Work instructions: The answer is the set of lines that include "AutoCloseable", copied from the data below.

Records for the task:
◆ ◆ ◆ ◆ ◆ ◆ ◆

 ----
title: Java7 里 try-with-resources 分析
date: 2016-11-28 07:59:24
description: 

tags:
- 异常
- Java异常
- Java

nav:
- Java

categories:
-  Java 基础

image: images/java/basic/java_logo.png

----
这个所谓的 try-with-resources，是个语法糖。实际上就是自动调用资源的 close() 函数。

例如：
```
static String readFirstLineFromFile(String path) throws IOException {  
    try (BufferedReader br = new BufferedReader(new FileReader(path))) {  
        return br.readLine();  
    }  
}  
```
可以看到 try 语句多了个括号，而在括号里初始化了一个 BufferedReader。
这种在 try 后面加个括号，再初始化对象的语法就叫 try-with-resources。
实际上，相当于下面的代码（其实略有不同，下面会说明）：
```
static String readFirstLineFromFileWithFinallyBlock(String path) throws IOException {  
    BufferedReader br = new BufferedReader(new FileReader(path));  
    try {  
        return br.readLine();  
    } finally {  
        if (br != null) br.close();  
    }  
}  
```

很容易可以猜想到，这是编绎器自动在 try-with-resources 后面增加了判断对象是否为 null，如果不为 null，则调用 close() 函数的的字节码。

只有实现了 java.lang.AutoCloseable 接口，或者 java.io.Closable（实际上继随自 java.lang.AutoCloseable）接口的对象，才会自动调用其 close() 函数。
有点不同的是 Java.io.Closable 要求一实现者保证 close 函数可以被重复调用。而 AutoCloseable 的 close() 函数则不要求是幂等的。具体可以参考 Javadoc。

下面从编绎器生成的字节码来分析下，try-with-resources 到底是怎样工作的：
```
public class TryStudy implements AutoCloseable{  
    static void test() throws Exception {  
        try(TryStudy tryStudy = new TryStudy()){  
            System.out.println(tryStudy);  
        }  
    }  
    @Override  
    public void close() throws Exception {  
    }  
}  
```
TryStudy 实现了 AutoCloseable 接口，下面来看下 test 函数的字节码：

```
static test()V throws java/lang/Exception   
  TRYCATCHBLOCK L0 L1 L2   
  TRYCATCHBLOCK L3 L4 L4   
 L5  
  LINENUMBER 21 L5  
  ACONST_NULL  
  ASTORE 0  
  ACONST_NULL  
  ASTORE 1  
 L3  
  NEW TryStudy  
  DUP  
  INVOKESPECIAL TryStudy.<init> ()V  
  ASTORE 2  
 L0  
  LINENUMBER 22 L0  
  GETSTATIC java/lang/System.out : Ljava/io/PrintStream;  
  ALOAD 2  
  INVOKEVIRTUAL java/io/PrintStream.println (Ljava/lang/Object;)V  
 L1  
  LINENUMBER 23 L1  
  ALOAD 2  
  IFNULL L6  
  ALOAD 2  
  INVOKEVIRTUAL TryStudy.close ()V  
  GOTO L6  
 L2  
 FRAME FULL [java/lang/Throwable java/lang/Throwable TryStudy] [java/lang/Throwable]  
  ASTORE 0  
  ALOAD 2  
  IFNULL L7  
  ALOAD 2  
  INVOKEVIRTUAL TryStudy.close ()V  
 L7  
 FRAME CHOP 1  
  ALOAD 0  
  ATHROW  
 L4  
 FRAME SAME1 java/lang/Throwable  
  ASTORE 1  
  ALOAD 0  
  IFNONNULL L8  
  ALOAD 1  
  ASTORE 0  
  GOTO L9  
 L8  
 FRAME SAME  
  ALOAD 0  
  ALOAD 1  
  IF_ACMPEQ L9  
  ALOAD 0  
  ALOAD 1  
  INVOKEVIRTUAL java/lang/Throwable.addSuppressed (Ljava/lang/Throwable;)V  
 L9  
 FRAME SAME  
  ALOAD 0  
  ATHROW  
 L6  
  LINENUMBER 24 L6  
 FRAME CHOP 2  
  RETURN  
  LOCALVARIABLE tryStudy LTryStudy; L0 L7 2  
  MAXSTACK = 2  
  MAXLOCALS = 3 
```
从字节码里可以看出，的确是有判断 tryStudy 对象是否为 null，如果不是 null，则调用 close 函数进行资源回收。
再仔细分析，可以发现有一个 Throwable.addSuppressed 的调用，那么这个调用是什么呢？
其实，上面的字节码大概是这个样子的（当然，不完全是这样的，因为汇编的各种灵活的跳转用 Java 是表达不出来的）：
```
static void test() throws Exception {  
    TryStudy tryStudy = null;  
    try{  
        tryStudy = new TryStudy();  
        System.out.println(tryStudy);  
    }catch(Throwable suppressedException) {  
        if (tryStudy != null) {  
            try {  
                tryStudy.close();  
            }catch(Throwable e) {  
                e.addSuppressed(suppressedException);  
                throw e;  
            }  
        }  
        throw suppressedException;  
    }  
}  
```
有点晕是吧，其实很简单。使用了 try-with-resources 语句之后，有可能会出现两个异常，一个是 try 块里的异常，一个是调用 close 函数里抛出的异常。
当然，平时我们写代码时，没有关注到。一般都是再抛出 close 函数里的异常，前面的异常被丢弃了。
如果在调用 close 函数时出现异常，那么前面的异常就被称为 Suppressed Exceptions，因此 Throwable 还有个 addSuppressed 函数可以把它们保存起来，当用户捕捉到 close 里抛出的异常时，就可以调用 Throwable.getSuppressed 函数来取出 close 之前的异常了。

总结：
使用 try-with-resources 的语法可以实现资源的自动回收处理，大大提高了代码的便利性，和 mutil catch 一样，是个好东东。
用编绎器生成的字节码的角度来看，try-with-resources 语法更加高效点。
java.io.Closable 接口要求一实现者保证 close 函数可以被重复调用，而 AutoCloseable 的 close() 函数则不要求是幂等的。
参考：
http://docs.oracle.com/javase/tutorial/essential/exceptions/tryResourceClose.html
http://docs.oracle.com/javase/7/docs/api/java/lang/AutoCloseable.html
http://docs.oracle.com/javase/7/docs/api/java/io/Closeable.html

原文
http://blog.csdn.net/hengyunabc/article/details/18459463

◆ ◆ ◆ ◆ ◆ ◆ ◆

Result of this task:
只有实现了 java.lang.AutoCloseable 接口，或者 java.io.Closable（实际上继随自 java.lang.AutoCloseable）接口的对象，才会自动调用其 close() 函数。
有点不同的是 Java.io.Closable 要求一实现者保证 close 函数可以被重复调用。而 AutoCloseable 的 close() 函数则不要求是幂等的。具体可以参考 Javadoc。
public class TryStudy implements AutoCloseable{  
TryStudy 实现了 AutoCloseable 接口，下面来看下 test 函数的字节码：
java.io.Closable 接口要求一实现者保证 close 函数可以被重复调用，而 AutoCloseable 的 close() 函数则不要求是幂等的。
http://docs.oracle.com/javase/7/docs/api/java/lang/AutoCloseable.html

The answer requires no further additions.